◆ Problem statement: Using the material below, print the line that contains "#### **(1) 事务的原子性**", the line that contains "#### **(4) 性能优化**", and every line in between, exactly and nothing else.

◆ Data for this task:
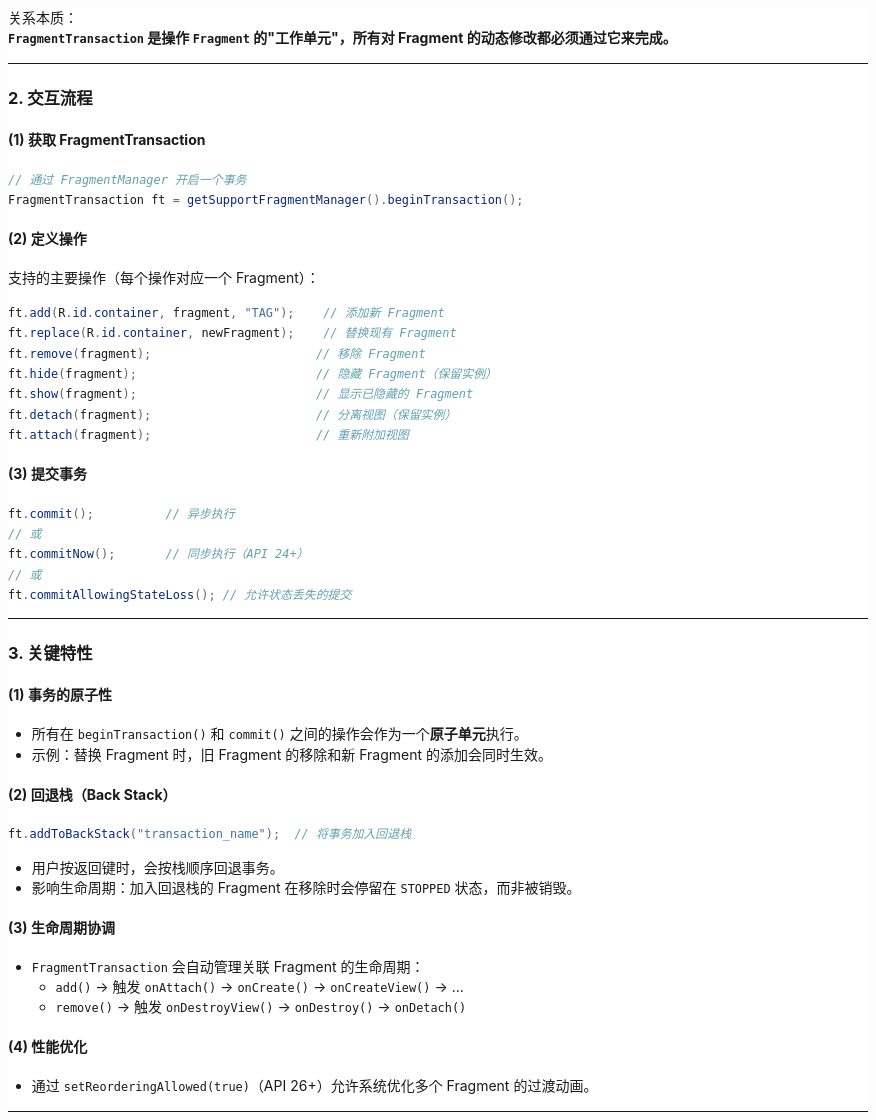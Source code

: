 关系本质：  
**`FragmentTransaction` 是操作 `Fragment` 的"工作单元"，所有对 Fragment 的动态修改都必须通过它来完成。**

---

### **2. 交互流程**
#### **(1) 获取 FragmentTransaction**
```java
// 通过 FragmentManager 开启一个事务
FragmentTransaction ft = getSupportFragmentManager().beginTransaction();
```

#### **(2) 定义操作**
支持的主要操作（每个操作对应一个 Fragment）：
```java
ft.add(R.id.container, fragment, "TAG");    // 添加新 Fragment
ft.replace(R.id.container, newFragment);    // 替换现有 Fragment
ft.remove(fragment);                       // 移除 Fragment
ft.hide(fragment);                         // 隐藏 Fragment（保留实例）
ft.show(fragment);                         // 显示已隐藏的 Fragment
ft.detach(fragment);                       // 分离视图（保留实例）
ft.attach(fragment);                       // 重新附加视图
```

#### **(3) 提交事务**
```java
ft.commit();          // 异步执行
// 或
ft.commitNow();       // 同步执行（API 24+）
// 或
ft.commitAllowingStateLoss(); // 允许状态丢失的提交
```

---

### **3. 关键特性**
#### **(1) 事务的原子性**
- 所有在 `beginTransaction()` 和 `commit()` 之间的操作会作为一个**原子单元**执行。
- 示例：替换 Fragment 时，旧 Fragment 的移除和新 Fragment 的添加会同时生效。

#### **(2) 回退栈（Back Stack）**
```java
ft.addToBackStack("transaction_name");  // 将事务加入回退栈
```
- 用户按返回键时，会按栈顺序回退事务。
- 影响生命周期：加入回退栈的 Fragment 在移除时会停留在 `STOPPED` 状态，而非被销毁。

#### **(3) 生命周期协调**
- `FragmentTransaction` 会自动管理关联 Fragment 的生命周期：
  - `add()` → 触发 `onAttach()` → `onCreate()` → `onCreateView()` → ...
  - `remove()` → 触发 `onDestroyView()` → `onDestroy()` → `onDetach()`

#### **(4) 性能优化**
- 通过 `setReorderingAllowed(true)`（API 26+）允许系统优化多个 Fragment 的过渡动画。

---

◆ Exercise response:
#### **(1) 事务的原子性**
- 所有在 `beginTransaction()` 和 `commit()` 之间的操作会作为一个**原子单元**执行。
- 示例：替换 Fragment 时，旧 Fragment 的移除和新 Fragment 的添加会同时生效。

#### **(2) 回退栈（Back Stack）**
```java
ft.addToBackStack("transaction_name");  // 将事务加入回退栈
```
- 用户按返回键时，会按栈顺序回退事务。
- 影响生命周期：加入回退栈的 Fragment 在移除时会停留在 `STOPPED` 状态，而非被销毁。

#### **(3) 生命周期协调**
- `FragmentTransaction` 会自动管理关联 Fragment 的生命周期：
  - `add()` → 触发 `onAttach()` → `onCreate()` → `onCreateView()` → ...
  - `remove()` → 触发 `onDestroyView()` → `onDestroy()` → `onDetach()`

#### **(4) 性能优化**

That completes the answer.